(Given data)

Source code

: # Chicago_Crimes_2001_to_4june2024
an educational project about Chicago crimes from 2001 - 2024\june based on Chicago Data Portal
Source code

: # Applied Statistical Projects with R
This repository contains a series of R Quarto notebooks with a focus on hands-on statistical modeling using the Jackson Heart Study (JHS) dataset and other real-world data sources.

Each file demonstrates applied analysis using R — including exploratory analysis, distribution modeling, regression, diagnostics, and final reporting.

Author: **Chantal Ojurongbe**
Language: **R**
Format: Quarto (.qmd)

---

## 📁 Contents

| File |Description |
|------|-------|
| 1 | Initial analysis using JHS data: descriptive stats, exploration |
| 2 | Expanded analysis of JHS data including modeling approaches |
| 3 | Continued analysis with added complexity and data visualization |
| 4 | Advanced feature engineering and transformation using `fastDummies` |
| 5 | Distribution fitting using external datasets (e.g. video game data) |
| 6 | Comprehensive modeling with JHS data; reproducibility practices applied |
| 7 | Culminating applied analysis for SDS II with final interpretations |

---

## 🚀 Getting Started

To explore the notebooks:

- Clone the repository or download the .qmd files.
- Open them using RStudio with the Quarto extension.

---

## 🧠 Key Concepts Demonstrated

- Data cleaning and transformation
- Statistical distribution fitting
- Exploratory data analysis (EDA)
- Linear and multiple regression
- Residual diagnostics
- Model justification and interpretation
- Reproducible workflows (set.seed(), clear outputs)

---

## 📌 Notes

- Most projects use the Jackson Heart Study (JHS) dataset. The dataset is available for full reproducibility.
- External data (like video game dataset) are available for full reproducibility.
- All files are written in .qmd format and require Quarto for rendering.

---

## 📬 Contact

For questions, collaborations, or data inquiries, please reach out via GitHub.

(End Given data)
(Given data)

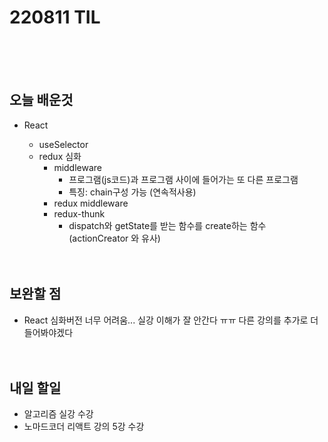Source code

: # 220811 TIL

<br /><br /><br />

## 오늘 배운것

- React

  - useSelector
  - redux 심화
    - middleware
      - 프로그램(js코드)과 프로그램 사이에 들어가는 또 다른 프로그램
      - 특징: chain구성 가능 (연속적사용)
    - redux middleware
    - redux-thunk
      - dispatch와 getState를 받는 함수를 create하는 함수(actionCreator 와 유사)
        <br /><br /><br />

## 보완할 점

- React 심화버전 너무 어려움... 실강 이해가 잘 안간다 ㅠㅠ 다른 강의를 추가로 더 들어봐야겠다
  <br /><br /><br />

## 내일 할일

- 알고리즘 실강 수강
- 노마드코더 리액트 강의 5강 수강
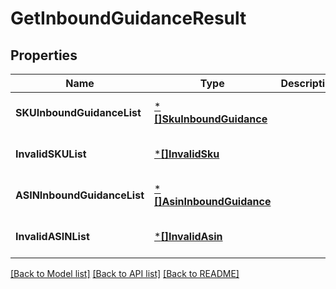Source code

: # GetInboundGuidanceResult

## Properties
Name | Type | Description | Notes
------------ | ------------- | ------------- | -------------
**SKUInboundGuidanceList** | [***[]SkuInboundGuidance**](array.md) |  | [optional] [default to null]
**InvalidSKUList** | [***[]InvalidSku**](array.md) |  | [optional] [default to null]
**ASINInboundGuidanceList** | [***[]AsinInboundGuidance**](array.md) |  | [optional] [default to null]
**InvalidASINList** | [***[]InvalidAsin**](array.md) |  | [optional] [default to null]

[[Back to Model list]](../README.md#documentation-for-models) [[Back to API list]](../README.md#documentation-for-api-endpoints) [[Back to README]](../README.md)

(End Given data)

• [Problem details]: Above are the records; report each line in them that includes the word "optional".

• [Result of the exercise]:
**SKUInboundGuidanceList** | [***[]SkuInboundGuidance**](array.md) |  | [optional] [default to null]
**InvalidSKUList** | [***[]InvalidSku**](array.md) |  | [optional] [default to null]
**ASINInboundGuidanceList** | [***[]AsinInboundGuidance**](array.md) |  | [optional] [default to null]
**InvalidASINList** | [***[]InvalidAsin**](array.md) |  | [optional] [default to null]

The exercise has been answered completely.